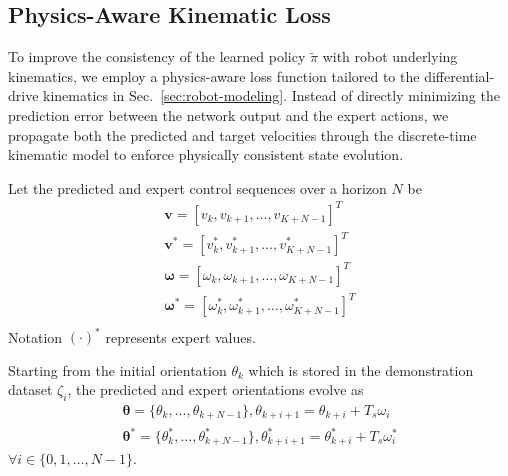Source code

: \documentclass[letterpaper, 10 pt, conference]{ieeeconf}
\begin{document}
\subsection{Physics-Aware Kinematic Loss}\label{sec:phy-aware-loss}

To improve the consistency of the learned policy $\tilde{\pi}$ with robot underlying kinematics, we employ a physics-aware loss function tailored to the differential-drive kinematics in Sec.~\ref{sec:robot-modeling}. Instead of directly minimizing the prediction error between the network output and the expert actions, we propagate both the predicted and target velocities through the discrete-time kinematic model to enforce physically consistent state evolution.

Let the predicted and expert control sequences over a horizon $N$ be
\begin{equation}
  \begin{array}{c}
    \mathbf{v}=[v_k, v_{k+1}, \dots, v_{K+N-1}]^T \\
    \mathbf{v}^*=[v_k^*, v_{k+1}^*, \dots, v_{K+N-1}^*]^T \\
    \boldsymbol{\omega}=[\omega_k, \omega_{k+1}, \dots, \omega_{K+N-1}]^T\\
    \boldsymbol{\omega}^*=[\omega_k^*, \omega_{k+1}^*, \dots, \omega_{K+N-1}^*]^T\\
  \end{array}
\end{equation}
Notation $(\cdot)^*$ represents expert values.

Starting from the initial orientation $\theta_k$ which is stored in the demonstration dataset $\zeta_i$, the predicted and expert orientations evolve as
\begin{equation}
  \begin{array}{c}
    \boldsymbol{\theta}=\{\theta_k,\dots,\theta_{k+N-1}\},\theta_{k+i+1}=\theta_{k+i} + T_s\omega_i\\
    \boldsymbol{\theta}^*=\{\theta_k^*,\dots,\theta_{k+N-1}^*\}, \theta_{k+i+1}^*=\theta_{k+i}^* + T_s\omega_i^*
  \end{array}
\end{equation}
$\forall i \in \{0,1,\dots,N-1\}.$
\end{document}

* * *

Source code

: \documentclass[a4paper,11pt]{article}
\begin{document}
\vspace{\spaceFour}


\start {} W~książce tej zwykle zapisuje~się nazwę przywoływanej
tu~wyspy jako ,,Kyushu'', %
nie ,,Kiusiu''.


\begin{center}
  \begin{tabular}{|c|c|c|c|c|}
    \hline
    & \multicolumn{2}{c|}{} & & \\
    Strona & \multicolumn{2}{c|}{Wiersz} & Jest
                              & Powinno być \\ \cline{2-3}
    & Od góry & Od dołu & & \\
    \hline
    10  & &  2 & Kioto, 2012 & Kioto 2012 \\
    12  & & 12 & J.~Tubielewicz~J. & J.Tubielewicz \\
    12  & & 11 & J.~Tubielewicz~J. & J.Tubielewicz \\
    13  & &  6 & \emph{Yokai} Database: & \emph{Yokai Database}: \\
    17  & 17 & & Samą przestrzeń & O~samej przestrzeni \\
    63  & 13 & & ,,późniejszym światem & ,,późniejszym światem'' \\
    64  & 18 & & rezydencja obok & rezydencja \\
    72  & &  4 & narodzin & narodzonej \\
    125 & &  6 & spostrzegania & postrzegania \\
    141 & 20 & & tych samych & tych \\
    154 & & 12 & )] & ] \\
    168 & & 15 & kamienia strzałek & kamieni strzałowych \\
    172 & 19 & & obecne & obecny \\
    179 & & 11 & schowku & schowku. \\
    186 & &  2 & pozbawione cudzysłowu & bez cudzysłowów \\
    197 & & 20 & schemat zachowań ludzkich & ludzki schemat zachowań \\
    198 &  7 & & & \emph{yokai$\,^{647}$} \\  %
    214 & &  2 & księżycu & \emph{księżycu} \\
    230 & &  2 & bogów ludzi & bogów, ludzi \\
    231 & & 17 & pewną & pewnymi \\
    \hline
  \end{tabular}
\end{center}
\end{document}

■ Aim of the exercise
Your task is to copy every line in the entries that holds the string "emph".

■ Response below
    13  & &  6 & \emph{Yokai} Database: & \emph{Yokai Database}: \\
    198 &  7 & & & \emph{yokai$\,^{647}$} \\  %
    214 & &  2 & księżycu & \emph{księżycu} \\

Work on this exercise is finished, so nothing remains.